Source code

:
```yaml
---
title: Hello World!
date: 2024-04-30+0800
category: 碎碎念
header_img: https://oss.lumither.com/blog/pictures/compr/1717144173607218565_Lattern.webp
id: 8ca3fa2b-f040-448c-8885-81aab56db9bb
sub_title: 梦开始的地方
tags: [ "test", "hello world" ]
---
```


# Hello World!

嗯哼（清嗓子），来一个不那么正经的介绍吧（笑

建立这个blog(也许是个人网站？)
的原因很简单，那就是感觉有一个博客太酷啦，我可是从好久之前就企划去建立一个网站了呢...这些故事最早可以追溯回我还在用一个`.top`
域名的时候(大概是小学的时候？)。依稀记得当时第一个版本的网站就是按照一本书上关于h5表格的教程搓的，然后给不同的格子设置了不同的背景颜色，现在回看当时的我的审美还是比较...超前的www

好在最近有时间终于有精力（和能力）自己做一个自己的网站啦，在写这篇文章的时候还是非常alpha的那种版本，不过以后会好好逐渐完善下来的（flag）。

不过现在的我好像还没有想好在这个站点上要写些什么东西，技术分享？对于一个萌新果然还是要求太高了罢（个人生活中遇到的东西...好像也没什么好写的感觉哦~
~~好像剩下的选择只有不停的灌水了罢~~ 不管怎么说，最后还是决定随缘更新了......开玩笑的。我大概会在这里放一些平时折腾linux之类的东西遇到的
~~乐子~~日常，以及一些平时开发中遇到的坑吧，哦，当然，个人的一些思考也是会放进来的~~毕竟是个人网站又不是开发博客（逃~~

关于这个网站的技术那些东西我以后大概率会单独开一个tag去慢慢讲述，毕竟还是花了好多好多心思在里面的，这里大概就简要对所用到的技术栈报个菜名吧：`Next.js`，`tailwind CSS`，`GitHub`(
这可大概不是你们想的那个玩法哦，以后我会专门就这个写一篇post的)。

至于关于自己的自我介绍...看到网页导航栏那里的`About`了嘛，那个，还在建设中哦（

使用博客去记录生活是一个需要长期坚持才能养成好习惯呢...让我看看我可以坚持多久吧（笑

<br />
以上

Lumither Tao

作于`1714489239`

» **The task**
Would you please write out, exactly and with no other lines, the stretch of the listing above from the line containing "建立这个blog(也许是个人网站？)" through the line containing "不过现在的我好像还没有想好在"?

» **Answer**
建立这个blog(也许是个人网站？)
的原因很简单，那就是感觉有一个博客太酷啦，我可是从好久之前就企划去建立一个网站了呢...这些故事最早可以追溯回我还在用一个`.top`
域名的时候(大概是小学的时候？)。依稀记得当时第一个版本的网站就是按照一本书上关于h5表格的教程搓的，然后给不同的格子设置了不同的背景颜色，现在回看当时的我的审美还是比较...超前的www

好在最近有时间终于有精力（和能力）自己做一个自己的网站啦，在写这篇文章的时候还是非常alpha的那种版本，不过以后会好好逐渐完善下来的（flag）。

不过现在的我好像还没有想好在这个站点上要写些什么东西，技术分享？对于一个萌新果然还是要求太高了罢（个人生活中遇到的东西...好像也没什么好写的感觉哦~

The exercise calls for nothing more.